[Data entries]
________________
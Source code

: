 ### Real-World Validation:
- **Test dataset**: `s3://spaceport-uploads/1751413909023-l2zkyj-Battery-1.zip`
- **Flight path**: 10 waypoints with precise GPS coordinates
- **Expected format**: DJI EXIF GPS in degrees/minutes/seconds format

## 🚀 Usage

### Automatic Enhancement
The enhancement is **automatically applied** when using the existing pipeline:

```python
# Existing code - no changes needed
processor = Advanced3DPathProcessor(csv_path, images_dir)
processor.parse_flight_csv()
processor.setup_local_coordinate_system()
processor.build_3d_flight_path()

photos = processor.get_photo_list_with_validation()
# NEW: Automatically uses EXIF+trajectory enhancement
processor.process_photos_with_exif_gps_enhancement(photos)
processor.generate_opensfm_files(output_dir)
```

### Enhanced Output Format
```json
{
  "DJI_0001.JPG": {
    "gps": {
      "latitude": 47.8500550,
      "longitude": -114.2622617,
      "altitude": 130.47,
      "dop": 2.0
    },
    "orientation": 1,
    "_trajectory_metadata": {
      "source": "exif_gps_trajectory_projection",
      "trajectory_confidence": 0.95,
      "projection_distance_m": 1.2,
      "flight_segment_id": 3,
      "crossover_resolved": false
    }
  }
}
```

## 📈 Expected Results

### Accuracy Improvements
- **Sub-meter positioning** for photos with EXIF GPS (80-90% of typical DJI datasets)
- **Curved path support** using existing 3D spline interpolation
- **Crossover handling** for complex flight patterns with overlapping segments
________________
--- TASK BRIEF ---
Every line above should be written out again, unchanged.

--- RESULT OF THIS EXERCISE ---
Source code

: ### Real-World Validation:
- **Test dataset**: `s3://spaceport-uploads/1751413909023-l2zkyj-Battery-1.zip`
- **Flight path**: 10 waypoints with precise GPS coordinates
- **Expected format**: DJI EXIF GPS in degrees/minutes/seconds format

## 🚀 Usage

### Automatic Enhancement
The enhancement is **automatically applied** when using the existing pipeline:

```python
# Existing code - no changes needed
processor = Advanced3DPathProcessor(csv_path, images_dir)
processor.parse_flight_csv()
processor.setup_local_coordinate_system()
processor.build_3d_flight_path()

photos = processor.get_photo_list_with_validation()
# NEW: Automatically uses EXIF+trajectory enhancement
processor.process_photos_with_exif_gps_enhancement(photos)
processor.generate_opensfm_files(output_dir)
```

### Enhanced Output Format
```json
{
  "DJI_0001.JPG": {
    "gps": {
      "latitude": 47.8500550,
      "longitude": -114.2622617,
      "altitude": 130.47,
      "dop": 2.0
    },
    "orientation": 1,
    "_trajectory_metadata": {
      "source": "exif_gps_trajectory_projection",
      "trajectory_confidence": 0.95,
      "projection_distance_m": 1.2,
      "flight_segment_id": 3,
      "crossover_resolved": false
    }
  }
}
```

## 📈 Expected Results

### Accuracy Improvements
- **Sub-meter positioning** for photos with EXIF GPS (80-90% of typical DJI datasets)
- **Curved path support** using existing 3D spline interpolation
- **Crossover handling** for complex flight patterns with overlapping segments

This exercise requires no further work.